Bad teams would still benefit from having more money to sign rookies. In 2025, the No. 1 draft pick could be signed to deal worth $62.7 million over four years; the No. 5 pick was eligible for $41.2 million; the No. 20 pick could receive $17.7 million; the No. 30 pick received just $14.1 million. Keeping this exact structure, would Cooper Flagg have passed up $6 million to join the San Antonio Spurs instead of the Dallas Mavericks? It’s possible. That wouldn’t happen under this proposal — there would be no need for a lottery, and those teams wouldn’t have jumped up — but it’s useful to examine real world implications. If Flagg made that choice, Harper probably would have chosen Dallas, who had the most money to offer him and an immediate need to fill. Perhaps, eventually, some prospect would choose to join the league’s best team and lose nearly $50 million in the process. But the Indiana Pacers may still end up with a top-four pick under the system that exists right now. It’s not like this has never happened.

Perhaps that spending power for each draft slot could be pooled year-to-year. That would help account for bad drafts. Perhaps teams with higher salary slots would split that money into two or three rookie contracts, akin to teams trading down, if the league’s best prospects ignore them.

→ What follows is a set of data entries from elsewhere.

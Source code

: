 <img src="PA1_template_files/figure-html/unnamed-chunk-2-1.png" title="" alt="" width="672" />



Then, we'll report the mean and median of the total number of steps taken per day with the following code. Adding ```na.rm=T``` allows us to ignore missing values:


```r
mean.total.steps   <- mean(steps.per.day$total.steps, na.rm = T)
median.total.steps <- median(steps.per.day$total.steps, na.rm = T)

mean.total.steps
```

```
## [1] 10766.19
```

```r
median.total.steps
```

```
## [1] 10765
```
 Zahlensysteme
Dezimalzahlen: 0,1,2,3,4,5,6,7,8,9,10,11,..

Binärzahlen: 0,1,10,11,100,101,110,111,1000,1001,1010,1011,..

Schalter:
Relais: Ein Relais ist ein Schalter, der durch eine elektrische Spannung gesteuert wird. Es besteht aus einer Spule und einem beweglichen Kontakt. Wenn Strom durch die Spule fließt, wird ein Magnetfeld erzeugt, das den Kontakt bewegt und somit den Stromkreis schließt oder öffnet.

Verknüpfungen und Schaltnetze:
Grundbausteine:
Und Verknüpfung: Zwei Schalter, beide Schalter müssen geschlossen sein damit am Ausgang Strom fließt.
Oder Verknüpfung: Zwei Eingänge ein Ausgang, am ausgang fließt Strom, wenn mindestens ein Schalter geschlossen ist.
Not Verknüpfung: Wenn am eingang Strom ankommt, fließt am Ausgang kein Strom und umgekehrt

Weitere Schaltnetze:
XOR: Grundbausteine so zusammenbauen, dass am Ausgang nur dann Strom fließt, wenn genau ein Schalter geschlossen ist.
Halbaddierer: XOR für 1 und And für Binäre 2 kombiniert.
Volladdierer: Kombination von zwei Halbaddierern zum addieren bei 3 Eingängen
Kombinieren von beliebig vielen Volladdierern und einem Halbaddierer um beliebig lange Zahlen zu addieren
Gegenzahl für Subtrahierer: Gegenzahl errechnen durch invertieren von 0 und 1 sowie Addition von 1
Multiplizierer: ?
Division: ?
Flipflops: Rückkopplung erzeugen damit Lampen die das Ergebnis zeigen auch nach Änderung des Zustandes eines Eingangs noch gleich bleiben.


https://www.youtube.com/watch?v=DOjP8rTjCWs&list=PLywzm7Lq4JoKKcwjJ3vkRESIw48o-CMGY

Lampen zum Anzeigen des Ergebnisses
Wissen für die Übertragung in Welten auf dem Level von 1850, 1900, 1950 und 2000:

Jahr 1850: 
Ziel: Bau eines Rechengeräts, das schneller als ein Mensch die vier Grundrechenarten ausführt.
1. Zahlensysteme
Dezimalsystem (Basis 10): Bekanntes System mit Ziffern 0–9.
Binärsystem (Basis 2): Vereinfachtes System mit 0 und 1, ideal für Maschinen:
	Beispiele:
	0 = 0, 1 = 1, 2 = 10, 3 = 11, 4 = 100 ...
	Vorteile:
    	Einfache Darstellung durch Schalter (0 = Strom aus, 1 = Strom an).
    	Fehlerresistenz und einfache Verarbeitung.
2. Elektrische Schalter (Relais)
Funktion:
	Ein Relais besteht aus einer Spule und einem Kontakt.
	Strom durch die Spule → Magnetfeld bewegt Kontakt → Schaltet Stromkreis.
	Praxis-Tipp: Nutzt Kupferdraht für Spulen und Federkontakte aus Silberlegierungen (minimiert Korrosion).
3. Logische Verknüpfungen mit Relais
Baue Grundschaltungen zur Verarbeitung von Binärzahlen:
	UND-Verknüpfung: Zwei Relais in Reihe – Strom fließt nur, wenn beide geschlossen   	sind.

If Sacramento and Washington finish this season with the league’s two worst records, as they are currently, Darryn Peterson could turn down the additional $6 million that the Kings could offer him to choose the Wizards if he believed them to a better run franchise. That brings back the incentive that teams have to have competent rosters to pitch to these players.

The NBA isn’t likely to consider it, much less implement it, which would take years to happen even if they were inclined to. There’s no simple solution to account for future draft picks that have been traded. But if the NBA wanted to ask more from its franchises, this would be one of the most equitable ways to solve this problem. It would functionally disconnect losing from the guarantee of a superstar prospect. Perhaps too much, but it certainly would.

MAKE LOTTERY REFORM A LOTTERY

My last proposal: Just throw all these ideas into a ping pong machine this May and choose whichever ones come out. Maybe it’ll be better than what we have now.